Current Research

Perspective taking and empathy: What does it mean to take another person’s perspective? We are interested in both cognitive outcomes of perspective taking as well as affective ones (for example, how perspective taking affects relationships). Most recently, we have been looking at how similarity of experience and motivation affect empathic accuracy (the ability to accurately infer another person’s thoughts). We have found that when people try to infer someone else’s thoughts, they integrate information from a variety of sources, including outside information (e.g., schemas and stereotypes). One interesting twist on this work has been to explore how fiction writers take their characters’ perspectives, which can be viewed as a special case of perspective taking, in which the perspective must be totally constructed, rather than simply “taken.”

Self-other overlap: When people are close to each other, or if they find themselves taking each other’s perspective, they start to feel “overlap” with each other – their fates feel more entwined, their representations of the self and the other merge, and thinking about one brings to mind the other. Although self-other overlap is often found in successful relationships, we have also found it interesting to explore in less prototypical relationships, including those with deities or abusive partners. Furthermore, a number of ways have been proposed to measure self-other overlap – but are they all measuring the same thing?

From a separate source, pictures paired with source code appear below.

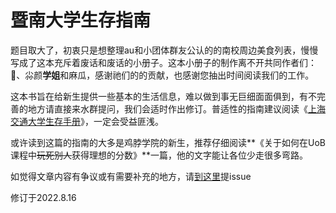 # 暨南大学生存指南

题目取大了，初衷只是想整理au和小团体群友公认的的南校周边美食列表，慢慢写成了这本充斥着废话和废话的小册子。这本小册子的制作离不开共同作者们：🐉、尛颜**学姐**和麻瓜，感谢祂们的的贡献，也感谢您抽出时间阅读我们的工作。

这本书旨在给新生提供一些基本的生活信息，难以做到事无巨细面面俱到，有不完善的地方请直接来水群提问，我们会适时作出修订。普适性的指南建议阅读《[上海交通大学生存手册](https://survivesjtu.gitbook.io/survivesjtumanual/)》，一定会受益匪浅。

或许读到这篇的指南的大多是鸡脖学院的新生，推荐仔细阅读**《关于如何在UoB课程中~~玩死别人~~获得理想的分数》**一篇，他的文字能让各位少走很多弯路。

如觉得文章内容有争议或有需要补充的地方，请[到这里](https://github.com/deviantplayer/jnu-survival-manual/issues)提issue

修订于2022.8.16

Feature matching in judgment and decision making: Another line of research investigates how people make decisions between options with shared and unique characteristics, specifically examining how people treat these two kinds of characteristics differently, and how this affects their comparisons. When people try to decide between two options that have both shared and unique characteristics, they match up the shared attributes and concentrate on the unique ones to make their choice. What happens when they are subsequently given a third option? People appear to cancel out the shared features in earlier options, and do not use them in making subsequent decisions. We have also explored decision contexts that may inhibit or prevent the use of feature matching as a judgment strategy, and whether feature matching is used in self/other comparisons.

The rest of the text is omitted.